名古屋にいた頃、実家から少し離れた八田という所にアパートを借りて住んでいた時期があった。
とても狭いけれど、メゾネットタイプの、なかなか面白い間取りの部屋だった。
親には「マッチ箱みたいな外観だね!」と揶揄されていたが、自分的にはそんな外観がたまらなく愛おしいと思っていて、結構気に入っていた。
だけど家族が病気で倒れ、一時的に実家の人間を支えるため、実家に戻らなくてはならなくなった。
当然、そのアパートからも出て行くことになった。
その時の自分の心境としては、家族が倒れたことはもちろんとんでもなくショックだったけれど、それ以上に、そのアパートとサヨナラしなければならないことが悲しくて仕方なかった。

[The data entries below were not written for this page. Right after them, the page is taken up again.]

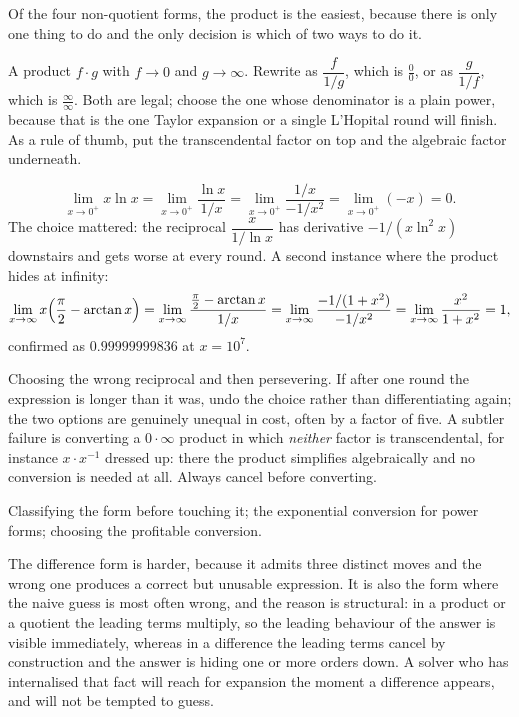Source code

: Of the four non-quotient forms, the product is the easiest, because there is only one thing to do and the only decision is which of two ways to do it.

\cue A product $f\cdot g$ with $f\to0$ and $g\to\infty$.
\method Rewrite as $\dfrac{f}{1/g}$, which is $\tfrac00$, or as $\dfrac{g}{1/f}$, which is $\tfrac{\infty}{\infty}$. Both are legal; choose the one whose denominator is a plain power, because that is the one Taylor expansion or a single L'Hopital round will finish. As a rule of thumb, put the transcendental factor on top and the algebraic factor underneath.

\begin{worked}
\[
\lim_{x\to0^{+}}x\ln x=\lim_{x\to0^{+}}\frac{\ln x}{1/x}=\lim_{x\to0^{+}}\frac{1/x}{-1/x^{2}}=\lim_{x\to0^{+}}(-x)=0 .
\]
The choice mattered: the reciprocal $\dfrac{x}{1/\ln x}$ has derivative $-1/(x\ln^{2}x)$ downstairs and gets worse at every round. A second instance where the product hides at infinity:
\[
\lim_{x\to\infty}x\Bigl(\frac{\pi}{2}-\arctan x\Bigr)=\lim_{x\to\infty}\frac{\tfrac{\pi}{2}-\arctan x}{1/x}
=\lim_{x\to\infty}\frac{-1/(1+x^{2})}{-1/x^{2}}=\lim_{x\to\infty}\frac{x^{2}}{1+x^{2}}=1 ,
\]
confirmed as $0.99999999836$ at $x=10^{7}$.
\end{worked}

\begin{trap}
Choosing the wrong reciprocal and then persevering. If after one round the expression is longer than it was, undo the choice rather than differentiating again; the two options are genuinely unequal in cost, often by a factor of five. A subtler failure is converting a $0\cdot\infty$ product in which \emph{neither} factor is transcendental, for instance $x\cdot x^{-1}$ dressed up: there the product simplifies algebraically and no conversion is needed at all. Always cancel before converting.
\end{trap}

\begin{seealsob}Classifying the form before touching it; the exponential conversion for power forms; choosing the profitable conversion.\end{seealsob}

The difference form is harder, because it admits three distinct moves and the wrong one produces a correct but unusable expression. It is also the form where the naive guess is most often wrong, and the reason is structural: in a product or a quotient the leading terms multiply, so the leading behaviour of the answer is visible immediately, whereas in a difference the leading terms cancel by construction and the answer is hiding one or more orders down. A solver who has internalised that fact will reach for expansion the moment a difference appears, and will not be tempted to guess.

実家からも割とすぐの距離にあって大通りにも面していたため、引っ越し後もそのアパートはよく目に入っていた。
引っ越してしばらくは、プチ鬱状態になっていたと思う。
いつか家族のことが解決したら…、必ずまたこのアパートに戻ってくるからね
なんて思ってた。
あまりにも落ち込んでいて、周りの人間も呆れていた記憶がある。
結局そのアパートには戻ることはなく、今度はもう少し実家から近い、岩塚近くの賃貸物件を借りることになった。
岩塚駅徒歩1分という、めちゃめちゃ便利な立地に惹かれてしまったからだった。
岩塚で住むようになり、そこの賃貸物件も非常に独特な間取りをしていて面白かったから、すぐにまた気に入った。
ほどなくして、あれほどいつかまた住みたいと思っていたマッチ箱アパートに対する熱い気持ちが消えていくのが分かった
そして同様のことが、これまでに何度もあった
なんてことを思い出していた。
きっと自分みたいな奴は、どこでも住めば都なんだろうなと思う。